Provided records below:

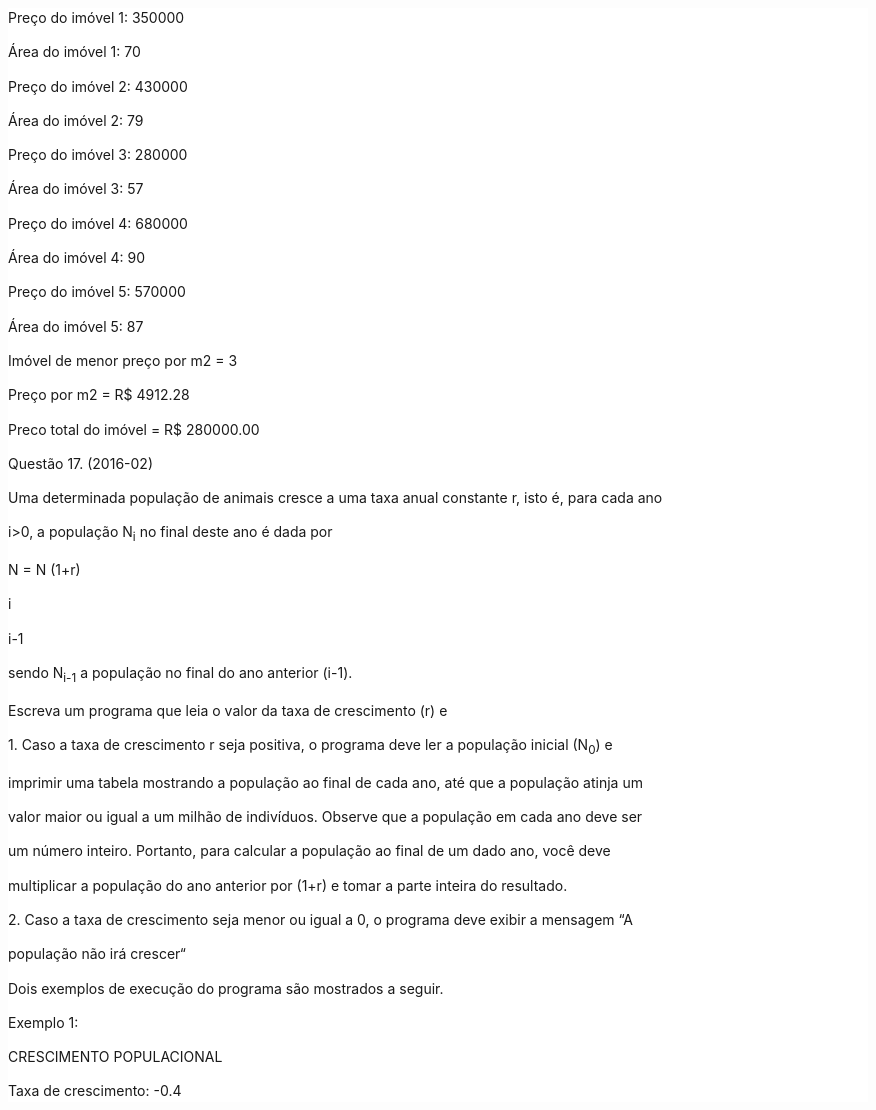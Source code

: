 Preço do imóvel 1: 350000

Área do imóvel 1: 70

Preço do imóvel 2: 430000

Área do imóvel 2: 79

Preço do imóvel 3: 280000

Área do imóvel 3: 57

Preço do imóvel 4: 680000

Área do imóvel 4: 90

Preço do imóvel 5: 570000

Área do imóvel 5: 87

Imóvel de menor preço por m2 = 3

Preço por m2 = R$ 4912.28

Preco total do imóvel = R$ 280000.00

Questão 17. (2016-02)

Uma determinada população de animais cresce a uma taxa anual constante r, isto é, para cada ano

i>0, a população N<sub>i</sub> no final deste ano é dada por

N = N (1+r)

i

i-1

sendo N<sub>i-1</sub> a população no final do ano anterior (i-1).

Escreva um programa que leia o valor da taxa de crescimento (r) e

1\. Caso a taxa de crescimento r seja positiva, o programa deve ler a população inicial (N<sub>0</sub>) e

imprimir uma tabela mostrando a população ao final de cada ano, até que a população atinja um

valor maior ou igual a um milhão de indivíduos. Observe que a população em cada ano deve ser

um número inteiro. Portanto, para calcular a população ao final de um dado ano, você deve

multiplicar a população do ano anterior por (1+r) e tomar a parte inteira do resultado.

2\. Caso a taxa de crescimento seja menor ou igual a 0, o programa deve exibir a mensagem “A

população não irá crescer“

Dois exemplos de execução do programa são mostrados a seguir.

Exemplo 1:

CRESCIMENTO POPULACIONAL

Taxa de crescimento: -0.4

End of Provided records.

**What to work on:** Pictures excluded, repeat the material above from its first line through the line containing "sendo N<sub>i-1</sub> a", both included.

**Exercise answer:**
Source code

: Preço do imóvel 1: 350000

Área do imóvel 1: 70

Preço do imóvel 2: 430000

Área do imóvel 2: 79

Preço do imóvel 3: 280000

Área do imóvel 3: 57

Preço do imóvel 4: 680000

Área do imóvel 4: 90

Preço do imóvel 5: 570000

Área do imóvel 5: 87

Imóvel de menor preço por m2 = 3

Preço por m2 = R$ 4912.28

Preco total do imóvel = R$ 280000.00

Questão 17. (2016-02)

Uma determinada população de animais cresce a uma taxa anual constante r, isto é, para cada ano

i>0, a população N<sub>i</sub> no final deste ano é dada por

N = N (1+r)

i

i-1

sendo N<sub>i-1</sub> a população no final do ano anterior (i-1).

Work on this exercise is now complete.